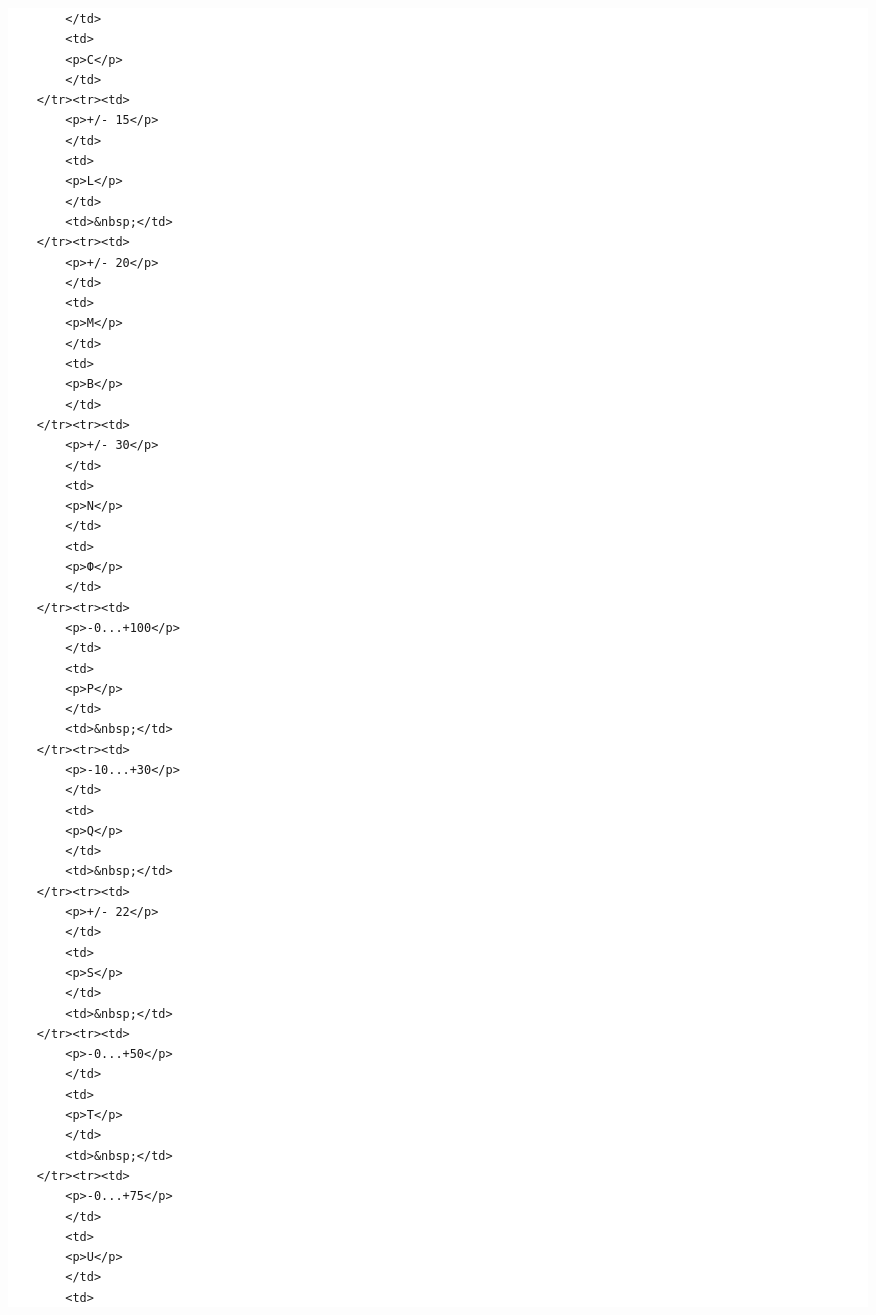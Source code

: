 			</td>
			<td>
			<p>С</p>
			</td>
		</tr><tr><td>
			<p>+/- 15</p>
			</td>
			<td>
			<p>L</p>
			</td>
			<td>&nbsp;</td>
		</tr><tr><td>
			<p>+/- 20</p>
			</td>
			<td>
			<p>M</p>
			</td>
			<td>
			<p>В</p>
			</td>
		</tr><tr><td>
			<p>+/- 30</p>
			</td>
			<td>
			<p>N</p>
			</td>
			<td>
			<p>Ф</p>
			</td>
		</tr><tr><td>
			<p>-0...+100</p>
			</td>
			<td>
			<p>P</p>
			</td>
			<td>&nbsp;</td>
		</tr><tr><td>
			<p>-10...+30</p>
			</td>
			<td>
			<p>Q</p>
			</td>
			<td>&nbsp;</td>
		</tr><tr><td>
			<p>+/- 22</p>
			</td>
			<td>
			<p>S</p>
			</td>
			<td>&nbsp;</td>
		</tr><tr><td>
			<p>-0...+50</p>
			</td>
			<td>
			<p>T</p>
			</td>
			<td>&nbsp;</td>
		</tr><tr><td>
			<p>-0...+75</p>
			</td>
			<td>
			<p>U</p>
			</td>
			<td>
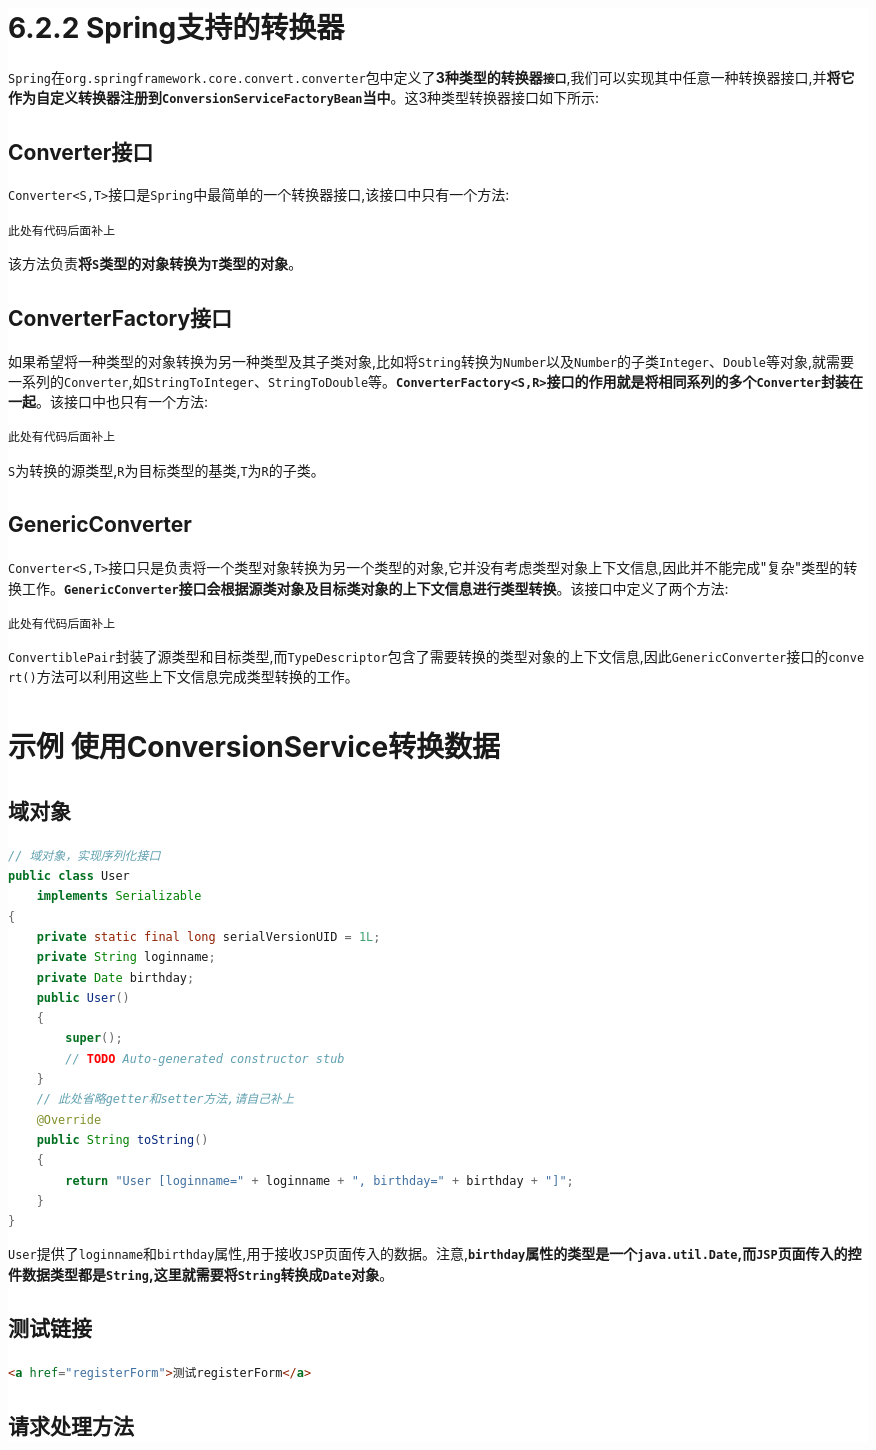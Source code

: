 
# 6.2.2 Spring支持的转换器 #
`Spring`在`org.springframework.core.convert.converter`包中定义了**3种类型的转换器`接口`**,我们可以实现其中任意一种转换器接口,并**将它作为自定义转换器注册到`ConversionServiceFactoryBean`当中**。这3种类型转换器接口如下所示:
## Converter接口 ##
`Converter<S,T>`接口是`Spring`中最简单的一个转换器接口,该接口中只有一个方法:
```xml
此处有代码后面补上
```
该方法负责**将`S`类型的对象转换为`T`类型的对象**。
## ConverterFactory接口 ##
如果希望将一种类型的对象转换为另一种类型及其子类对象,比如将`String`转换为`Number`以及`Number`的子类`Integer`、`Double`等对象,就需要一系列的`Converter`,如`StringToInteger`、`StringToDouble`等。**`ConverterFactory<S,R>`接口的作用就是将相同系列的多个`Converter`封装在一起**。该接口中也只有一个方法:
```xml
此处有代码后面补上
```
`S`为转换的源类型,`R`为目标类型的基类,`T`为`R`的子类。
## GenericConverter ##
`Converter<S,T>`接口只是负责将一个类型对象转换为另一个类型的对象,它并没有考虑类型对象上下文信息,因此并不能完成"复杂"类型的转换工作。**`GenericConverter`接口会根据源类对象及目标类对象的上下文信息进行类型转换**。该接口中定义了两个方法:
```xml
此处有代码后面补上
```
`ConvertiblePair`封装了源类型和目标类型,而`TypeDescriptor`包含了需要转换的类型对象的上下文信息,因此`GenericConverter`接口的`convert()`方法可以利用这些上下文信息完成类型转换的工作。

# 示例 使用ConversionService转换数据 #
## 域对象 ##
```java
// 域对象，实现序列化接口
public class User
    implements Serializable
{
    private static final long serialVersionUID = 1L;
    private String loginname;
    private Date birthday;
    public User()
    {
        super();
        // TODO Auto-generated constructor stub
    }
    // 此处省略getter和setter方法,请自己补上
    @Override
    public String toString()
    {
        return "User [loginname=" + loginname + ", birthday=" + birthday + "]";
    }
}
```
`User`提供了`loginname`和`birthday`属性,用于接收`JSP`页面传入的数据。注意,**`birthday`属性的类型是一个`java.util.Date`,而`JSP`页面传入的控件数据类型都是`String`,这里就需要将`String`转换成`Date`对象**。
## 测试链接 ##
```html
<a href="registerForm">测试registerForm</a>
```
## 请求处理方法 ##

== INSTRUCTIONS TO FOLLOW ==
Set down every record word for word and leave out the pictures.

== EXERCISE ANSWER ==
Source code

: 			</td>
			<td>
			<p>С</p>
			</td>
		</tr><tr><td>
			<p>+/- 15</p>
			</td>
			<td>
			<p>L</p>
			</td>
			<td>&nbsp;</td>
		</tr><tr><td>
			<p>+/- 20</p>
			</td>
			<td>
			<p>M</p>
			</td>
			<td>
			<p>В</p>
			</td>
		</tr><tr><td>
			<p>+/- 30</p>
			</td>
			<td>
			<p>N</p>
			</td>
			<td>
			<p>Ф</p>
			</td>
		</tr><tr><td>
			<p>-0...+100</p>
			</td>
			<td>
			<p>P</p>
			</td>
			<td>&nbsp;</td>
		</tr><tr><td>
			<p>-10...+30</p>
			</td>
			<td>
			<p>Q</p>
			</td>
			<td>&nbsp;</td>
		</tr><tr><td>
			<p>+/- 22</p>
			</td>
			<td>
			<p>S</p>
			</td>
			<td>&nbsp;</td>
		</tr><tr><td>
			<p>-0...+50</p>
			</td>
			<td>
			<p>T</p>
			</td>
			<td>&nbsp;</td>
		</tr><tr><td>
			<p>-0...+75</p>
			</td>
			<td>
			<p>U</p>
			</td>
			<td>
Source code

: 
# 6.2.2 Spring支持的转换器 #
`Spring`在`org.springframework.core.convert.converter`包中定义了**3种类型的转换器`接口`**,我们可以实现其中任意一种转换器接口,并**将它作为自定义转换器注册到`ConversionServiceFactoryBean`当中**。这3种类型转换器接口如下所示:
## Converter接口 ##
`Converter<S,T>`接口是`Spring`中最简单的一个转换器接口,该接口中只有一个方法:
```xml
此处有代码后面补上
```
该方法负责**将`S`类型的对象转换为`T`类型的对象**。
## ConverterFactory接口 ##
如果希望将一种类型的对象转换为另一种类型及其子类对象,比如将`String`转换为`Number`以及`Number`的子类`Integer`、`Double`等对象,就需要一系列的`Converter`,如`StringToInteger`、`StringToDouble`等。**`ConverterFactory<S,R>`接口的作用就是将相同系列的多个`Converter`封装在一起**。该接口中也只有一个方法:
```xml
此处有代码后面补上
```
`S`为转换的源类型,`R`为目标类型的基类,`T`为`R`的子类。
## GenericConverter ##
`Converter<S,T>`接口只是负责将一个类型对象转换为另一个类型的对象,它并没有考虑类型对象上下文信息,因此并不能完成"复杂"类型的转换工作。**`GenericConverter`接口会根据源类对象及目标类对象的上下文信息进行类型转换**。该接口中定义了两个方法:
```xml
此处有代码后面补上
```
`ConvertiblePair`封装了源类型和目标类型,而`TypeDescriptor`包含了需要转换的类型对象的上下文信息,因此`GenericConverter`接口的`convert()`方法可以利用这些上下文信息完成类型转换的工作。

# 示例 使用ConversionService转换数据 #
## 域对象 ##
```java
// 域对象，实现序列化接口
public class User
    implements Serializable
{
    private static final long serialVersionUID = 1L;
    private String loginname;
    private Date birthday;
    public User()
    {
        super();
        // TODO Auto-generated constructor stub
    }
    // 此处省略getter和setter方法,请自己补上
    @Override
    public String toString()
    {
        return "User [loginname=" + loginname + ", birthday=" + birthday + "]";
    }
}
```
`User`提供了`loginname`和`birthday`属性,用于接收`JSP`页面传入的数据。注意,**`birthday`属性的类型是一个`java.util.Date`,而`JSP`页面传入的控件数据类型都是`String`,这里就需要将`String`转换成`Date`对象**。
## 测试链接 ##
```html
<a href="registerForm">测试registerForm</a>
```
## 请求处理方法 ##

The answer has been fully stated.